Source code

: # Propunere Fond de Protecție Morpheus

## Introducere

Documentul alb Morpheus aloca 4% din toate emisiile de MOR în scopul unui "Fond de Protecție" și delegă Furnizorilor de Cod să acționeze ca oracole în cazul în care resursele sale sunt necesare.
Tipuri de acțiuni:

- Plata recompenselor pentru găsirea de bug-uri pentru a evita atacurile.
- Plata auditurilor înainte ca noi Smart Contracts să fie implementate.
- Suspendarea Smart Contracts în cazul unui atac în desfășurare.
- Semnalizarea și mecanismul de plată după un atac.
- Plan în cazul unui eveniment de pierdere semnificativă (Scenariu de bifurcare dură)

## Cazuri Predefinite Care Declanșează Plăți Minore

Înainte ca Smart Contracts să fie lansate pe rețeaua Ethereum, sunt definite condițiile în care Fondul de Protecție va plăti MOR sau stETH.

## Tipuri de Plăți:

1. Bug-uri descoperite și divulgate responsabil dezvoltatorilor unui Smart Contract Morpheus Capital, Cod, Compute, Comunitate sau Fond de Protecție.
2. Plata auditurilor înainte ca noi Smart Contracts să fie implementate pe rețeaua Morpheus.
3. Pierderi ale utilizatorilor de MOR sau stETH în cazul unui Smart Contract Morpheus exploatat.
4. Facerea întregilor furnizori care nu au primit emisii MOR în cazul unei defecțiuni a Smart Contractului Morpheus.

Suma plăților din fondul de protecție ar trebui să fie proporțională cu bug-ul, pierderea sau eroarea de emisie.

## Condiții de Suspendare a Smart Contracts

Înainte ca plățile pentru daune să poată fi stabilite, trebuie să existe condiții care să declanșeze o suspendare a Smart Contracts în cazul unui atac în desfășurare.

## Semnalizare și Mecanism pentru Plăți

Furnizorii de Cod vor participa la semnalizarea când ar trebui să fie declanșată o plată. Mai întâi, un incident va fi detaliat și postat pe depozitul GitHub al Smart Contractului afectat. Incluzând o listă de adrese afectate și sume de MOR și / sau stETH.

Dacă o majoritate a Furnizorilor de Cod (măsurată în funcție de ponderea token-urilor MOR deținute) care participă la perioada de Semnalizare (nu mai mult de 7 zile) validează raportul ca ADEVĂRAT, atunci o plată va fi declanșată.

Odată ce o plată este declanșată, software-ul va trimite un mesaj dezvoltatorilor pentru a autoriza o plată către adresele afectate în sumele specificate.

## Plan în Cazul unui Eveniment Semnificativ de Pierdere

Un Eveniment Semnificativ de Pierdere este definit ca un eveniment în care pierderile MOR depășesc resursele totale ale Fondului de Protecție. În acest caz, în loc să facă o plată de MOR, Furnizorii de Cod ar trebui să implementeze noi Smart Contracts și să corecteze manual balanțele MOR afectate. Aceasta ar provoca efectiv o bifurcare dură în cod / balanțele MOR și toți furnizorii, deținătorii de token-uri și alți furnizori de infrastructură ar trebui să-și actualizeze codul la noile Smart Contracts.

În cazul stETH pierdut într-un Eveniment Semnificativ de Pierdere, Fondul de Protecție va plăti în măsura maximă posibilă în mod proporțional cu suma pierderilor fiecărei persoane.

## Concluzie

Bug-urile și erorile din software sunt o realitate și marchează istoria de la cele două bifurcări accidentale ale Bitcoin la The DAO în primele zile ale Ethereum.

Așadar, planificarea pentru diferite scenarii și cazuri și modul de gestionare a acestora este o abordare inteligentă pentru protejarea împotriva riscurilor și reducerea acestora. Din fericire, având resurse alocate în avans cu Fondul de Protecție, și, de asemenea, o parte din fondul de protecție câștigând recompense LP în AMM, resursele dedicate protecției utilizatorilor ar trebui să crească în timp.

■ ■ ■ ■ ■ ■ ■

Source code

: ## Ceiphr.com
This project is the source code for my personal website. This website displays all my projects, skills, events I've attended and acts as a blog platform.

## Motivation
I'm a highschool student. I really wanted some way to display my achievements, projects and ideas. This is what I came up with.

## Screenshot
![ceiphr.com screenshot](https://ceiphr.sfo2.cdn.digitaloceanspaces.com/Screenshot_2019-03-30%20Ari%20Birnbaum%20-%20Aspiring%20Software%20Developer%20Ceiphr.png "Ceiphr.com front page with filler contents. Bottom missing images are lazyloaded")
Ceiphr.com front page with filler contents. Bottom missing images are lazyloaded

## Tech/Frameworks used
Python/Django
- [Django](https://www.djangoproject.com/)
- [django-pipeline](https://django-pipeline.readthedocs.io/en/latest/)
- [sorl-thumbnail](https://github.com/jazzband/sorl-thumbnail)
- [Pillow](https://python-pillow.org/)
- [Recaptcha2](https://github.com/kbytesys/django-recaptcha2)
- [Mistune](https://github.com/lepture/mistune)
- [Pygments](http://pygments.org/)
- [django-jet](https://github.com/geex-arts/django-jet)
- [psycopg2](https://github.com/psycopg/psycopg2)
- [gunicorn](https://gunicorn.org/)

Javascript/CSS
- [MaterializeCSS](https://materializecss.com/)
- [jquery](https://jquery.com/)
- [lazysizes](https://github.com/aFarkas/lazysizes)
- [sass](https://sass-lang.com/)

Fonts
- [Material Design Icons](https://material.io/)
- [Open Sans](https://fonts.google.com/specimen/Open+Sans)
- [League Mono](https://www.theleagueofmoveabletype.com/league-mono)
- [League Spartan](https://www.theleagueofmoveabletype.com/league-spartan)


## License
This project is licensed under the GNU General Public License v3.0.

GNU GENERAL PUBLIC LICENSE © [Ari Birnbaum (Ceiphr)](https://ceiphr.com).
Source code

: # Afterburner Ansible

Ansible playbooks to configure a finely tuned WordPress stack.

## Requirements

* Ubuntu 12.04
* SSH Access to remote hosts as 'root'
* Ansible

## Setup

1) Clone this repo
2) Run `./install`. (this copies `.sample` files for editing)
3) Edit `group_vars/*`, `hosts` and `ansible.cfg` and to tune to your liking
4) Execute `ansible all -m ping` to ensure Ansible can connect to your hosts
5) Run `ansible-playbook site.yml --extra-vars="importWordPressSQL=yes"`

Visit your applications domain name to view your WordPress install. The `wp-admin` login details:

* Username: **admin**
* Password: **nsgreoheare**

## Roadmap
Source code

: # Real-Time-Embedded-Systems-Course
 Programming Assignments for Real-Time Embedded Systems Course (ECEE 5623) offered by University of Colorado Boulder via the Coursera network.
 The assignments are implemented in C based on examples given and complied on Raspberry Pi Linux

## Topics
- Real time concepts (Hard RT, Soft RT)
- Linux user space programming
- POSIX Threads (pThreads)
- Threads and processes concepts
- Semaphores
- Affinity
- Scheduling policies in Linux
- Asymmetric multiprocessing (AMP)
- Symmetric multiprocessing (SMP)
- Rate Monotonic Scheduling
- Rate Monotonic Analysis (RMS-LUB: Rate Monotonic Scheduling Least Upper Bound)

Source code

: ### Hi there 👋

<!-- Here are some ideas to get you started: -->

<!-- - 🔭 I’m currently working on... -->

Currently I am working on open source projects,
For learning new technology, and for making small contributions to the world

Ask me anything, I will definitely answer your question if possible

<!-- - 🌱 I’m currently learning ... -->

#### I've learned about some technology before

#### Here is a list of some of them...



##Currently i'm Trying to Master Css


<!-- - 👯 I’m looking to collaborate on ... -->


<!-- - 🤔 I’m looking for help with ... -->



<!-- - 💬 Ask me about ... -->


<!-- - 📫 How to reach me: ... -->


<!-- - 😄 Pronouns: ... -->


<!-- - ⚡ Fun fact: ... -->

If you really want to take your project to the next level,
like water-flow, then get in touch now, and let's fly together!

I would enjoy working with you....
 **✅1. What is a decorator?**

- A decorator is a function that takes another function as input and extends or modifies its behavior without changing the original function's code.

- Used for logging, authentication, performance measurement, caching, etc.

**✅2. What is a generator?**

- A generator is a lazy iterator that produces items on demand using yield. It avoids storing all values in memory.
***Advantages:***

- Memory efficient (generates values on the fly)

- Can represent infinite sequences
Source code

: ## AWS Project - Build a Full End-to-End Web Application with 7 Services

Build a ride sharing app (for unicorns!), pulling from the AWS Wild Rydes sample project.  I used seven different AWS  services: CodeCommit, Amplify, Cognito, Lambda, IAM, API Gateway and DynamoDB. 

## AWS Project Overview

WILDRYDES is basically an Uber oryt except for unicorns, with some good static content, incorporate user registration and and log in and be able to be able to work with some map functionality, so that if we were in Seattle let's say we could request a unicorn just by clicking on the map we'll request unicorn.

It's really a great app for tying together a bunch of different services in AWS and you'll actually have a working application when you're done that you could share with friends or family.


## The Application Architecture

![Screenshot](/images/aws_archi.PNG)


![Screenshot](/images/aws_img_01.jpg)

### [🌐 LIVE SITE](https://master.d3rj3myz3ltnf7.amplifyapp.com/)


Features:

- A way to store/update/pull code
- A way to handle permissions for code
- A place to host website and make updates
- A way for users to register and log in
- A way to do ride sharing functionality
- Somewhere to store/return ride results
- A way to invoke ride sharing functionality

■ ■ ■ ■ ■ ■ ■

• AIM OF THE EXERCISE: Using the data above, repeat exactly the lines that begin at the line with "- [Pygments](http://pygments.org/)" and end at the line with "to your hosts", both ends included.

• ANSWER SPACE:
- [Pygments](http://pygments.org/)
- [django-jet](https://github.com/geex-arts/django-jet)
- [psycopg2](https://github.com/psycopg/psycopg2)
- [gunicorn](https://gunicorn.org/)

Javascript/CSS
- [MaterializeCSS](https://materializecss.com/)
- [jquery](https://jquery.com/)
- [lazysizes](https://github.com/aFarkas/lazysizes)
- [sass](https://sass-lang.com/)

Fonts
- [Material Design Icons](https://material.io/)
- [Open Sans](https://fonts.google.com/specimen/Open+Sans)
- [League Mono](https://www.theleagueofmoveabletype.com/league-mono)
- [League Spartan](https://www.theleagueofmoveabletype.com/league-spartan)


## License
This project is licensed under the GNU General Public License v3.0.

GNU GENERAL PUBLIC LICENSE © [Ari Birnbaum (Ceiphr)](https://ceiphr.com).
Source code

: # Afterburner Ansible

Ansible playbooks to configure a finely tuned WordPress stack.

## Requirements

* Ubuntu 12.04
* SSH Access to remote hosts as 'root'
* Ansible

## Setup

1) Clone this repo
2) Run `./install`. (this copies `.sample` files for editing)
3) Edit `group_vars/*`, `hosts` and `ansible.cfg` and to tune to your liking
4) Execute `ansible all -m ping` to ensure Ansible can connect to your hosts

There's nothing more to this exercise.